[Source texts of formatted documents]
....

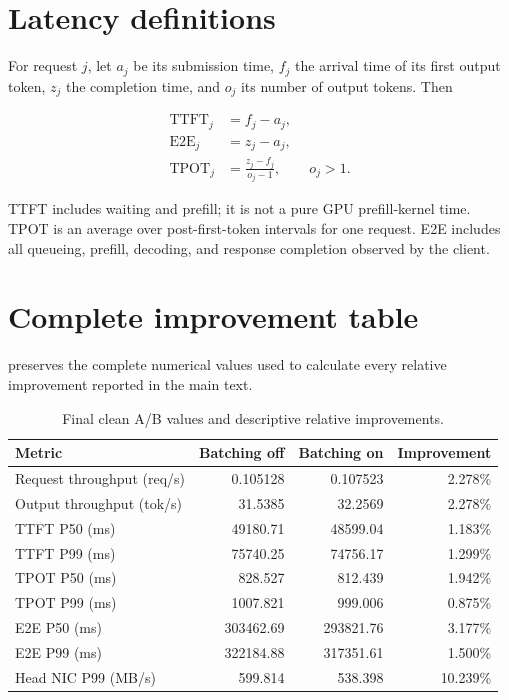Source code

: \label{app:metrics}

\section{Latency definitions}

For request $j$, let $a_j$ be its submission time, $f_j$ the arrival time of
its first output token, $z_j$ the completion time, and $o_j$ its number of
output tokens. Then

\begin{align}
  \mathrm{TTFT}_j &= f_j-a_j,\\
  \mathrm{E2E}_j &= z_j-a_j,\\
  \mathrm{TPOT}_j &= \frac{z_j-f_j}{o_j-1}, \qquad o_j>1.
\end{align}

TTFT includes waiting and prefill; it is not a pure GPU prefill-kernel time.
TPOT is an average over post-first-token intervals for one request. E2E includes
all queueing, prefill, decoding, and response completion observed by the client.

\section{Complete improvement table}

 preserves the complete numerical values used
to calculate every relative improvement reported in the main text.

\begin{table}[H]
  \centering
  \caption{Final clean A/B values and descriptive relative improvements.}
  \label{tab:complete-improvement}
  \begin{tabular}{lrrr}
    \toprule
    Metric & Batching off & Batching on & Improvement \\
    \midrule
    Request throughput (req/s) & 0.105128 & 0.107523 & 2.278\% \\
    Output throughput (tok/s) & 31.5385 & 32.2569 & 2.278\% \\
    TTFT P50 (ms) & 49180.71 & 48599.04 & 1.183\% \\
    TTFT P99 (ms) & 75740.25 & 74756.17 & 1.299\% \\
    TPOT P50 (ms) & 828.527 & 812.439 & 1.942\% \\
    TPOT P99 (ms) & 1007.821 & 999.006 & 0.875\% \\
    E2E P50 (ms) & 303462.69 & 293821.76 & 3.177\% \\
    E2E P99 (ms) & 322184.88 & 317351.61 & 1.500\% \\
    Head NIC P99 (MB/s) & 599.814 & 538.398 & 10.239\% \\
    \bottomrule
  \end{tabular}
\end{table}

....

Repeat the lines above exactly, and keep every picture out.

Source code

: \label{app:metrics}

\section{Latency definitions}

For request $j$, let $a_j$ be its submission time, $f_j$ the arrival time of
its first output token, $z_j$ the completion time, and $o_j$ its number of
output tokens. Then

\begin{align}
  \mathrm{TTFT}_j &= f_j-a_j,\\
  \mathrm{E2E}_j &= z_j-a_j,\\
  \mathrm{TPOT}_j &= \frac{z_j-f_j}{o_j-1}, \qquad o_j>1.
\end{align}

TTFT includes waiting and prefill; it is not a pure GPU prefill-kernel time.
TPOT is an average over post-first-token intervals for one request. E2E includes
all queueing, prefill, decoding, and response completion observed by the client.

\section{Complete improvement table}

 preserves the complete numerical values used
to calculate every relative improvement reported in the main text.

\begin{table}[H]
  \centering
  \caption{Final clean A/B values and descriptive relative improvements.}
  \label{tab:complete-improvement}
  \begin{tabular}{lrrr}
    \toprule
    Metric & Batching off & Batching on & Improvement \\
    \midrule
    Request throughput (req/s) & 0.105128 & 0.107523 & 2.278\% \\
    Output throughput (tok/s) & 31.5385 & 32.2569 & 2.278\% \\
    TTFT P50 (ms) & 49180.71 & 48599.04 & 1.183\% \\
    TTFT P99 (ms) & 75740.25 & 74756.17 & 1.299\% \\
    TPOT P50 (ms) & 828.527 & 812.439 & 1.942\% \\
    TPOT P99 (ms) & 1007.821 & 999.006 & 0.875\% \\
    E2E P50 (ms) & 303462.69 & 293821.76 & 3.177\% \\
    E2E P99 (ms) & 322184.88 & 317351.61 & 1.500\% \\
    Head NIC P99 (MB/s) & 599.814 & 538.398 & 10.239\% \\
    \bottomrule
  \end{tabular}
\end{table}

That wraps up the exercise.